True to it's title, each song is almost completely something else from the track before leaving an album that never sounds worn out or lingering on the same ideas. The "fa-fa's" of David Watts soon fade into wonderfully downbeat Death Of A Clown then mutate into the rich in sound but slender Two Sisters, to the hypnotic psychedelic meandering of No Return before the contentedly silly call to arms of Harry Rag arrives. Tin Soldier Man is perhaps jolly to the extent of its ideas, and Ray Davies' manner of creating characters that emulate figures in society with fairytale shenanigans was maybe too well associated with The Kinks to match up to the other often progressive material on the album.

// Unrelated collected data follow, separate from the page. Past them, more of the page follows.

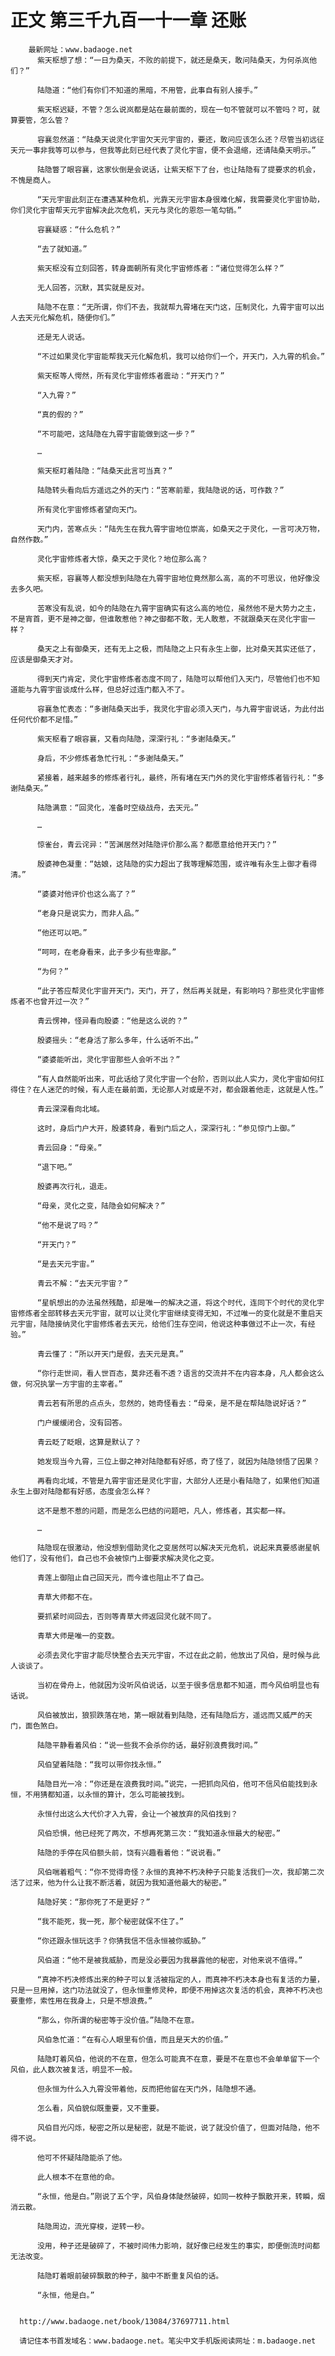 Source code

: # 正文 第三千九百一十一章 还账
        最新网址：www.badaoge.net
          紫天枢想了想：“一日为桑天，不败的前提下，就还是桑天，敢问陆桑天，为何杀岚他们？”
      
          陆隐道：“他们有你们不知道的黑暗，不用管，此事自有别人接手。”
      
          紫天枢迟疑，不管？怎么说岚都是站在最前面的，现在一句不管就可以不管吗？可，就算要管，怎么管？
      
          容襄忽然道：“陆桑天说灵化宇宙欠天元宇宙的，要还，敢问应该怎么还？尽管当初远征天元一事非我等可以参与，但我等此刻已经代表了灵化宇宙，便不会退缩，还请陆桑天明示。”
      
          陆隐瞥了眼容襄，这家伙倒是会说话，让紫天枢下了台，也让陆隐有了提要求的机会，不愧是商人。
      
          “天元宇宙此刻正在遭遇某种危机，光靠天元宇宙本身很难化解，我需要灵化宇宙协助，你们灵化宇宙帮天元宇宙解决此次危机，天元与灵化的恩怨一笔勾销。”
      
          容襄疑惑：“什么危机？”
      
          “去了就知道。”
      
          紫天枢没有立刻回答，转身面朝所有灵化宇宙修炼者：“诸位觉得怎么样？”
      
          无人回答，沉默，其实就是反对。
      
          陆隐不在意：“无所谓，你们不去，我就帮九霄堵在天门这，压制灵化，九霄宇宙可以出人去天元化解危机，随便你们。”
      
          还是无人说话。
      
          “不过如果灵化宇宙能帮我天元化解危机，我可以给你们一个，开天门，入九霄的机会。”
      
          紫天枢等人愕然，所有灵化宇宙修炼者震动：“开天门？”
      
          “入九霄？”
      
          “真的假的？”
      
          “不可能吧，这陆隐在九霄宇宙能做到这一步？”
      
          …
      
          紫天枢盯着陆隐：“陆桑天此言可当真？”
      
          陆隐转头看向后方遥远之外的天门：“苦寒前辈，我陆隐说的话，可作数？”
      
          所有灵化宇宙修炼者望向天门。
      
          天门内，苦寒点头：“陆先生在我九霄宇宙地位崇高，如桑天之于灵化，一言可决万物，自然作数。”
      
          灵化宇宙修炼者大惊，桑天之于灵化？地位那么高？
      
          紫天枢，容襄等人都没想到陆隐在九霄宇宙地位竟然那么高，高的不可思议，他好像没去多久吧。
      
          苦寒没有乱说，如今的陆隐在九霄宇宙确实有这么高的地位，虽然他不是大势力之主，不是宵首，更不是神之御，但谁敢惹他？神之御都不敢，无人敢惹，不就跟桑天在灵化宇宙一样？
      
          桑天之上有御桑天，还有无上之极，而陆隐之上只有永生上御，比对桑天其实还低了，应该是御桑天才对。
      
          得到天门肯定，灵化宇宙修炼者态度不同了，陆隐可以帮他们入天门，尽管他们也不知道能与九霄宇宙谈成什么样，但总好过连门都入不了。
      
          容襄急忙表态：“多谢陆桑天出手，我灵化宇宙必须入天门，与九霄宇宙说话，为此付出任何代价都不足惜。”
      
          紫天枢看了眼容襄，又看向陆隐，深深行礼：“多谢陆桑天。”
      
          身后，不少修炼者急忙行礼：“多谢陆桑天。”
      
          紧接着，越来越多的修炼者行礼，最终，所有堵在天门外的灵化宇宙修炼者皆行礼：“多谢陆桑天。”
      
          陆隐满意：“回灵化，准备时空级战舟，去天元。”
      
          …
      
          惊雀台，青云诧异：“苦渊居然对陆隐评价那么高？都愿意给他开天门？”
      
          殷婆神色凝重：“姑娘，这陆隐的实力超出了我等理解范围，或许唯有永生上御才看得清。”
      
          “婆婆对他评价也这么高了？”
      
          “老身只是说实力，而非人品。”
      
          “他还可以吧。”
      
          “呵呵，在老身看来，此子多少有些卑鄙。”
      
          “为何？”
      
          “此子答应帮灵化宇宙开天门，天门，开了，然后再关就是，有影响吗？那些灵化宇宙修炼者不也曾开过一次？”
      
          青云愣神，怪异看向殷婆：“他是这么说的？”
      
          殷婆摇头：“老身活了那么多年，什么话听不出。”
      
          “婆婆能听出，灵化宇宙那些人会听不出？”
      
          “有人自然能听出来，可此话给了灵化宇宙一个台阶，否则以此人实力，灵化宇宙如何扛得住？在人迷茫的时候，有人走在最前面，无论那人对或是不对，都会跟着他走，这就是人性。”
      
          青云深深看向北域。
      
          这时，身后门户大开，殷婆转身，看到门后之人，深深行礼：“参见惊门上御。”
      
          青云回身：“母亲。”
      
          “退下吧。”
      
          殷婆再次行礼，退走。
      
          “母亲，灵化之变，陆隐会如何解决？”
      
          “他不是说了吗？”
      
          “开天门？”
      
          “是去天元宇宙。”
      
          青云不解：“去天元宇宙？”
      
          “星帆想出的办法虽然残酷，却是唯一的解决之道，将这个时代，连同下个时代的灵化宇宙修炼者全部转移去天元宇宙，就可以让灵化宇宙继续变得无知，不过唯一的变化就是不重启天元宇宙，陆隐接纳灵化宇宙修炼者去天元，给他们生存空间，他说这种事做过不止一次，有经验。”
      
          青云懂了：“所以开天门是假，去天元是真。”
      
          “你行走世间，看人世百态，莫非还看不透？语言的交流并不在内容本身，凡人都会这么做，何况执掌一方宇宙的主宰者。”
      
          青云若有所思的点点头，忽然的，她奇怪看去：“母亲，是不是在帮陆隐说好话？”
      
          门户缓缓闭合，没有回答。
      
          青云眨了眨眼，这算是默认了？
      
          她发现当今九霄，三位上御之神对陆隐都有好感，奇了怪了，就因为陆隐领悟了因果？
      
          再看向北域，不管是九霄宇宙还是灵化宇宙，大部分人还是小看陆隐了，如果他们知道永生上御对陆隐都有好感，态度会怎么样？
      
          这不是惹不惹的问题，而是怎么巴结的问题吧，凡人，修炼者，其实都一样。
      
          …
      
          陆隐现在很激动，他没想到借助灵化之变居然可以解决天元危机，说起来真要感谢星帆他们了，没有他们，自己也不会被惊门上御要求解决灵化之变。
      
          青莲上御阻止自己回天元，而今谁也阻止不了自己。
      
          青草大师都不在。
      
          要抓紧时间回去，否则等青草大师返回灵化就不同了。
      
          青草大师是唯一的变数。
      
          必须去灵化宇宙才能尽快整合去天元宇宙，不过在此之前，他放出了风伯，是时候与此人谈谈了。
      
          当初在骨舟上，他就因为没听风伯说话，以至于很多信息都不知道，而今风伯明显也有话说。
      
          风伯被放出，狼狈跌落在地，第一眼就看到陆隐，还有陆隐后方，遥远而又威严的天门，面色煞白。
      
          陆隐平静看着风伯：“说一些我不会杀你的话，最好别浪费我时间。”
      
          风伯望着陆隐：“我可以带你找永恒。”
      
          陆隐目光一冷：“你还是在浪费我时间。”说完，一把抓向风伯，他可不信风伯能找到永恒，不用猜都知道，以永恒的算计，怎么可能被找到。
      
          永恒付出这么大代价才入九霄，会让一个被放弃的风伯找到？
      
          风伯恐惧，他已经死了两次，不想再死第三次：“我知道永恒最大的秘密。”
      
          陆隐的手停在风伯额头前，饶有兴趣看着他：“说说看。”
      
          风伯喘着粗气：“你不觉得奇怪？永恒的真神不朽决种子只能复活我们一次，我却第二次活了过来，他为什么让我不断活着，就因为我知道他最大的秘密。”
      
          陆隐好笑：“那你死了不是更好？”
      
          “我不能死，我一死，那个秘密就保不住了。”
      
          “你还跟永恒玩这手？你猜我信不信永恒被你威胁。”
      
          风伯道：“他不是被我威胁，而是没必要因为我暴露他的秘密，对他来说不值得。”
      
          “真神不朽决修炼出来的种子可以复活被指定的人，而真神不朽决本身也有复活的力量，只是一旦用掉，这门功法就没了，但永恒重修灵种，即便不用掉这次复活的机会，真神不朽决也要重修，索性用在我身上，只是不想浪费。”
      
          “那么，你所谓的秘密等于没价值。”陆隐不在意。
      
          风伯急忙道：“在有心人眼里有价值，而且是天大的价值。”
      
          陆隐盯着风伯，他说的不在意，但怎么可能真不在意，要是不在意也不会单单留下一个风伯，此人数次被复活，明显不一般。
      
          但永恒为什么入九霄没带着他，反而把他留在天门外，陆隐想不通。
      
          怎么看，风伯貌似既重要，又不重要。
      
          风伯目光闪烁，秘密之所以是秘密，就是不能说，说了就没价值了，但面对陆隐，他不得不说。
      
          他可不怀疑陆隐能杀了他。
      
          此人根本不在意他的命。
      
          “永恒，他是白。”刚说了五个字，风伯身体陡然破碎，如同一枚种子飘散开来，转瞬，烟消云散。
      
          陆隐周边，流光穿梭，逆转一秒。
      
          没用，种子还是破碎了，不被时间伟力影响，就好像已经发生的事实，即便倒流时间都无法改变。
      
          陆隐盯着眼前破碎飘散的种子，脑中不断重复风伯的话。
      
          “永恒，他是白。”
      
      
      http://www.badaoge.net/book/13084/37697711.html
      
      请记住本书首发域名：www.badaoge.net。笔尖中文手机版阅读网址：m.badaoge.net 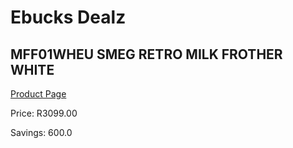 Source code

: 
# Ebucks Dealz
## MFF01WHEU SMEG RETRO MILK FROTHER WHITE
[Product Page](https://www.ebucks.com/web/shop/productSelected.do?prodId=1169586110&catId=704984897)

Price: R3099.00

Savings: 600.0


	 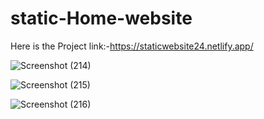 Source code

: # static-Home-website

Here is the Project link:-https://staticwebsite24.netlify.app/

![Screenshot (214)](https://github.com/harshsinghmumbai/static-website/assets/145204222/874554ff-dbe9-4b6a-9fd7-188a69b5d61b)

![Screenshot (215)](https://github.com/harshsinghmumbai/static-website/assets/145204222/4bbb624b-c2ee-45c3-9d42-b0451ed9ecbb)

![Screenshot (216)](https://github.com/harshsinghmumbai/static-website/assets/145204222/4d675d2a-4712-4c4c-8c81-4e17933f811b)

The real charm of the album starts with Love Me Till The Sun Shines, a song led by its titular refrain and serving as a rockier return in sound after several Ray heavy tracks. Lazy Old Sun and Funny Face are both two of the most peculiar and best tracks on the album, performed by Ray and Dave respectively, but connected by their whimsical lyricism and odd changes of tempo and sound. End Of The Season and Waterloo Sunset both serve as conclusions to the record and are both examples of the side of Ray Davies' genius for the morose yet achingly beautiful pop, a unique trait that very few recapture... Damon Albarn is arguably the dying ember of this style that Ray Davies most certainly created.
8.6/10
Tracklist*:
David Watts
Death Of A Clown
Two Sisters
No Return
Harry Rag
Tin Soldier Man
Situation Vacant
Love Me Till The Sun Shines
Lazy Old Sun
Afternoon Tea
Funny Face
End Of The Season
Waterloo Sunset
*Highlights in bold. Duds in italic.